The performances are, as is custom with iZombie at this point, uniformly excellent. After years of watching series star Rose McIver chameleon her way through dozens of personalities, it is always fun when new faces get into that game. With an ever-increasing roster of zombies, including numerous new zombie cops now that Liv and Clive's tricks have been exposed, there are some opportunities for humor coming from unexpected places.

There is one storyline -- which promises to be a major part of the season, from the look of things -- that does not immediately work is the one featuring Blaine's father, Angus. The story, which feels less connected to the show's history and more fantastical than the rest of the characters' subplots, certainly has potential. Still, Angus has always felt like one of the show's lesser characters, and his dramatically increased profile coming at a time when the show as a whole is getting more and more crowded feels like poor planning. That Robert Knepper, the actor who plays Angus, was accused of sexual misconduct by numerous women, including one particularly violent and detailed allegation, also lends Angus's prominence this season an air of the uncomfortable, even though an investigation by Warner Bros. Television found no such allegations from anyone actually on the set of iZombie.

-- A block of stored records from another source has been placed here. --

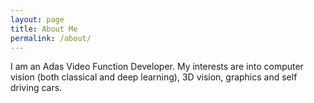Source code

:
 ```yaml
---
layout: page
title: About Me
permalink: /about/
---
```


I am an Adas Video Function Developer. My interests are into computer vision (both classical and deep learning), 3D vision, graphics and self driving cars.





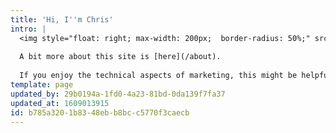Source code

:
 ```yaml
---
title: 'Hi, I''m Chris'
intro: |
  <img style="float: right; max-width: 200px;  border-radius: 50%;" src="/img/home/Chris_Headshot.jpg">I've managed marketing and product for more than 15 years, mostly for B2B products. I co-founded Adfury, a SaaS platform for optimizing search advertising. This site is my second brain for digital marketing reference and a collection of various thoughts. 
  
  A bit more about this site is [here](/about).
  
  If you enjoy the technical aspects of marketing, this might be helpful. If you don't, [get in touch](mailto:chris@generalgrowthanalytics.com) and I might be able to do it for you.
template: page
updated_by: 29b0194a-1fd0-4a23-81bd-0da139f7fa37
updated_at: 1609013915
id: b785a320-1b83-48eb-b8bc-c5770f3caecb
---
```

The standout subplot, on the other hand, likely goes to Robert Buckley's Major. Buckley has always made Major likable, but the character spend much of season 3 adrift, after his passionately idealistic season 1 peronality was forces to take a seat in season 2 to actions that made him harder to love. Season 3 was a reset for Major, and its second half, plus the beginning of season four, finds him in a new "normal" that speaks to what made him compelling and appealing in the first place even as "normal" is a concept that eludes almost everyone else on the series.

iZombie returns tonight at 9 p.m. ET/PT on The CW.